## Aim of the exercise
From start to finish, set down the entries below exactly, leaving out the pictures.

━━ Dataset

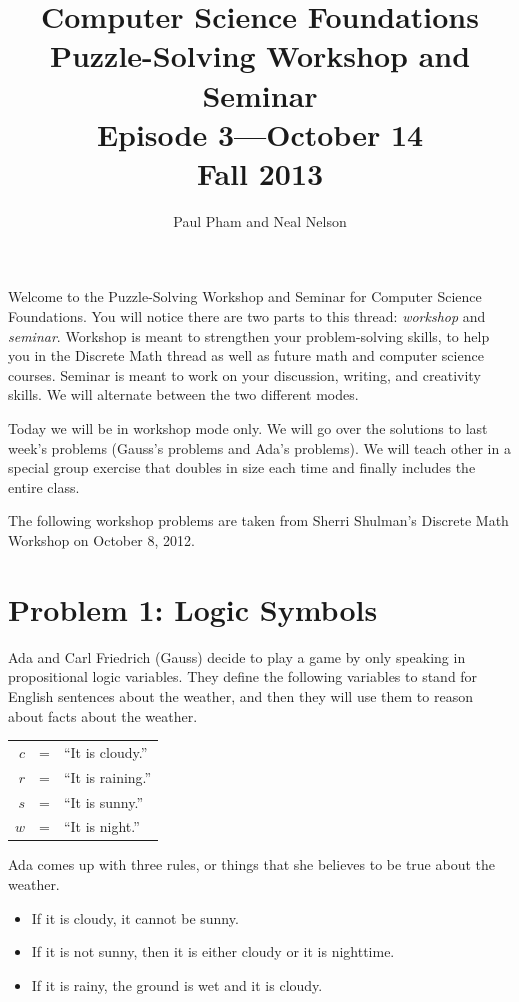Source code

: \documentclass{article}
\title{Computer Science Foundations\\ Puzzle-Solving Workshop and Seminar\\
\large{Episode 3---October 14}\\
Fall 2013}
\author{Paul Pham and Neal Nelson}
\begin{document}
\maketitle

Welcome to the Puzzle-Solving Workshop and Seminar for
Computer Science Foundations. You will notice there are
two parts to this thread: \emph{workshop} and \emph{seminar}.
Workshop is meant to strengthen your problem-solving skills,
to help you in the Discrete Math thread as well as future
math and computer science courses. Seminar is meant to
work on your discussion, writing, and creativity skills.
We will alternate between the two different modes.

Today we will be in workshop mode only. We will go over the
solutions to last week's problems (Gauss's problems and
Ada's problems). We will teach other in a special
group exercise that doubles in size each time and
finally includes the entire class.

The following workshop problems are taken from
Sherri Shulman's Discrete Math Workshop on October 8, 2012.

\section{Problem 1: Logic Symbols}

Ada and Carl Friedrich (Gauss) decide to play a game by only speaking in
propositional logic variables. They define the following
variables to stand for English sentences about the weather,
and then they will use them to reason about facts about
the weather.

\begin{tabular}{|r|c|l|}
$c$ & = & ``It is cloudy.'' \\
$r$ & = & ``It is raining.'' \\
$s$ & = & ``It is sunny.'' \\
$w$ & = & ``It is night.''
\end{tabular}

Ada comes up with three rules, or things that she
believes to be true about the weather.

\begin{itemize}
\item If it is cloudy, it cannot be sunny.
\item If it is not sunny, then it is either cloudy or it is nighttime.
\item If it is rainy, the ground is wet and it is cloudy.
\end{itemize}
\end{document}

━━━━

## Answer to the problem
Source code

: \documentclass{article}
\title{Computer Science Foundations\\ Puzzle-Solving Workshop and Seminar\\
\large{Episode 3---October 14}\\
Fall 2013}
\author{Paul Pham and Neal Nelson}
\begin{document}
\maketitle

Welcome to the Puzzle-Solving Workshop and Seminar for
Computer Science Foundations. You will notice there are
two parts to this thread: \emph{workshop} and \emph{seminar}.
Workshop is meant to strengthen your problem-solving skills,
to help you in the Discrete Math thread as well as future
math and computer science courses. Seminar is meant to
work on your discussion, writing, and creativity skills.
We will alternate between the two different modes.

Today we will be in workshop mode only. We will go over the
solutions to last week's problems (Gauss's problems and
Ada's problems). We will teach other in a special
group exercise that doubles in size each time and
finally includes the entire class.

The following workshop problems are taken from
Sherri Shulman's Discrete Math Workshop on October 8, 2012.

\section{Problem 1: Logic Symbols}

Ada and Carl Friedrich (Gauss) decide to play a game by only speaking in
propositional logic variables. They define the following
variables to stand for English sentences about the weather,
and then they will use them to reason about facts about
the weather.

\begin{tabular}{|r|c|l|}
$c$ & = & ``It is cloudy.'' \\
$r$ & = & ``It is raining.'' \\
$s$ & = & ``It is sunny.'' \\
$w$ & = & ``It is night.''
\end{tabular}

Ada comes up with three rules, or things that she
believes to be true about the weather.

\begin{itemize}
\item If it is cloudy, it cannot be sunny.
\item If it is not sunny, then it is either cloudy or it is nighttime.
\item If it is rainy, the ground is wet and it is cloudy.
\end{itemize}
\end{document}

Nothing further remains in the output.